I usually say 1-3 of the next statements (less is best): "You're alienating the staff and I'm running out of nurses who will attend to you. They're and/or I are not going to tolerate you talking to them like that. That is not the way to get what you want or need."

Specializes in CCU, SICU, CVSICU, Precepting & Teaching.
Hi guys! I'm a new graduate nurse in a level 1 trauma center ED. I'm just asking for learning purposes, what do you guys say to extremely disrespectful and even verbally abusive patients?

I'm not referring to altered mental status patients, psychotic patients or anyone of that nature. I mean those who are aware of what they're doing and saying, and are intentionally malicious. I can deal with rude patients, but it's the nasty and mean ones that I'm not sure the best approach.

For example, I was with my preceptor the other night. We had a mean older man who while we were in his room, getting him changed, repositioning, etc. was just hurling insults and verbal abuse at us from the time we walked in the room. My preceptor didn't say anything about his behavior, just continued doing what she was doing and trying to meet his requests. What do you guys do in this type of situation, when it isn't a situation that warrants calling security, but you feel extremely disrespected ? Thanks!

Yes, I feel disrespected -- such behavior is disrespectful. But it really isn't personal. They don't know you, they're not lashing out at you personally. They're mistreating the nurse because they can. You're the nurse.

Each situation is different, and each person deals with the situation in her/his own way. I've been up front with patients: "This behavior isn't going to get you what you want." "Why would you believe that being nasty to me is going to make me want to go out of my way to get you something extra?"

If it's safe to defer what they're asking for until later (extra water, extra food vs. pain meds or a urinal) I may have told someone that "I'd be happy to do so as you as you are more civil". I've frequently been known to respond to a list of demands with "Is there a 'please' in there somewhere?" (Works with physicians, too.) Or "I'm sure you meant 'Please get me a drink of water'" in response to someone's profanely worded demands, name calling or insulting tirade on why he didn't already have a drink of water. Some folks it works with, others it just escalates. It takes experience to know the difference.

I had an orientee I'll call Nia, and on her very first day on the unit, we were given one of the nastiest patients I've cared for in 40 years. The woman whined, cried, demanded, name called, swore, insulted and carried on all day long. Nia handled it with grace, doing some setting of limits and some benign ignoring. At the end of the day, I praised her forbearance. Nia was a second career nurse; her first career was military. "After you've dealt with 18 year olds in a war zone with bombs falling all around you, this is no big deal." Nia's statement comes to mind whenever I have to deal with similar patients.

My coworker said, "Aren't they horrible??" I said, "Not really, they are just trying to see how much they can get away with. They are acting that way because you are placating them and that makes it very difficult for your coworkers.
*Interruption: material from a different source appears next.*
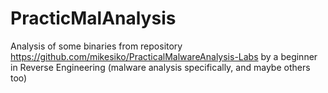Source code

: # PracticMalAnalysis
Analysis of some binaries from repository https://github.com/mikesiko/PracticalMalwareAnalysis-Labs by a beginner in Reverse Engineering (malware analysis specifically, and maybe others too)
You have to set boundaries."She sighed and said, "I just can't".

I knew a very wise therapist once who used to say,"Don't ever say 'Can't,' say 'Won't.' " Puts a whole 'nother perspective out there, doesn't it?

Specializes in Psychiatry, Community, Nurse Manager, hospice.
Invitale, there is a difference when a pt is obnoxious without reason. It alerts you to how your future interactions should proceed. If obnoxious, then it's professionalism by the book because they generally are complainers and blamers!

Most of the time when you think someone is being obnoxious, that person doesn't think they're being obnoxious. That person usually has a problem with you.